> WHAT NEEDS TO BE DONE
Please copy the entries below word for word.

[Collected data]

((

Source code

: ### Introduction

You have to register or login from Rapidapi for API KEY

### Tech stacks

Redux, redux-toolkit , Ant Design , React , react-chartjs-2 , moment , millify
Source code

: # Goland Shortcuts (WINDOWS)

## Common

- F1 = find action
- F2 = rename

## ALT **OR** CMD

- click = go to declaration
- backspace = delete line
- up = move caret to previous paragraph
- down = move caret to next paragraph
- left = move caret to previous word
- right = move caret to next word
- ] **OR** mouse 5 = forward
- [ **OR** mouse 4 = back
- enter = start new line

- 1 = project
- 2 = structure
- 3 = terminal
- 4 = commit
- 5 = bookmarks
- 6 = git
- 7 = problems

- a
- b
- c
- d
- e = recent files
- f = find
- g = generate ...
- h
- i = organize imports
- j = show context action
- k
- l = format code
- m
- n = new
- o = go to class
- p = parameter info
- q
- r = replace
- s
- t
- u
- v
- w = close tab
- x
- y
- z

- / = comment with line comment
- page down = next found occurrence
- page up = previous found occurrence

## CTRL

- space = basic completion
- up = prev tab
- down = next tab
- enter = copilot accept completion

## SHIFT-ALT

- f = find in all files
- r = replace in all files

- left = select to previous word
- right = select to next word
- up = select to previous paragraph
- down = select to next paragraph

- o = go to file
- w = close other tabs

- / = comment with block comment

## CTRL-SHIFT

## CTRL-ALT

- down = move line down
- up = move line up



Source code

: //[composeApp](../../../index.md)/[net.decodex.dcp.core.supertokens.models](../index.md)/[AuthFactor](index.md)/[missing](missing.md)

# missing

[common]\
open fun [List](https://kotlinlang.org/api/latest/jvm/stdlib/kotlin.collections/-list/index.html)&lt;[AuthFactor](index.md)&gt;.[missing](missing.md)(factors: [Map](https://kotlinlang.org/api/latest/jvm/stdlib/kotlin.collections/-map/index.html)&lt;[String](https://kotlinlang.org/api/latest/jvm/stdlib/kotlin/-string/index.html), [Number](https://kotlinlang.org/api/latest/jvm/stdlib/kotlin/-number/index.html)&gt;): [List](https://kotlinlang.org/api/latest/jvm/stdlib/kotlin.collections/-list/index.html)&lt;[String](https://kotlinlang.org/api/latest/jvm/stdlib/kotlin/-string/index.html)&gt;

))

> REPLY
Source code

: ### Introduction

You have to register or login from Rapidapi for API KEY

### Tech stacks

Redux, redux-toolkit , Ant Design , React , react-chartjs-2 , moment , millify
Source code

: # Goland Shortcuts (WINDOWS)

## Common

- F1 = find action
- F2 = rename

## ALT **OR** CMD

- click = go to declaration
- backspace = delete line
- up = move caret to previous paragraph
- down = move caret to next paragraph
- left = move caret to previous word
- right = move caret to next word
- ] **OR** mouse 5 = forward
- [ **OR** mouse 4 = back
- enter = start new line

- 1 = project
- 2 = structure
- 3 = terminal
- 4 = commit
- 5 = bookmarks
- 6 = git
- 7 = problems

- a
- b
- c
- d
- e = recent files
- f = find
- g = generate ...
- h
- i = organize imports
- j = show context action
- k
- l = format code
- m
- n = new
- o = go to class
- p = parameter info
- q
- r = replace
- s
- t
- u
- v
- w = close tab
- x
- y
- z

- / = comment with line comment
- page down = next found occurrence
- page up = previous found occurrence

## CTRL

- space = basic completion
- up = prev tab
- down = next tab
- enter = copilot accept completion

## SHIFT-ALT

- f = find in all files
- r = replace in all files

- left = select to previous word
- right = select to next word
- up = select to previous paragraph
- down = select to next paragraph

- o = go to file
- w = close other tabs

- / = comment with block comment

## CTRL-SHIFT

## CTRL-ALT

- down = move line down
- up = move line up



Source code

: //[composeApp](../../../index.md)/[net.decodex.dcp.core.supertokens.models](../index.md)/[AuthFactor](index.md)/[missing](missing.md)

# missing

[common]\
open fun [List](https://kotlinlang.org/api/latest/jvm/stdlib/kotlin.collections/-list/index.html)&lt;[AuthFactor](index.md)&gt;.[missing](missing.md)(factors: [Map](https://kotlinlang.org/api/latest/jvm/stdlib/kotlin.collections/-map/index.html)&lt;[String](https://kotlinlang.org/api/latest/jvm/stdlib/kotlin/-string/index.html), [Number](https://kotlinlang.org/api/latest/jvm/stdlib/kotlin/-number/index.html)&gt;): [List](https://kotlinlang.org/api/latest/jvm/stdlib/kotlin.collections/-list/index.html)&lt;[String](https://kotlinlang.org/api/latest/jvm/stdlib/kotlin/-string/index.html)&gt;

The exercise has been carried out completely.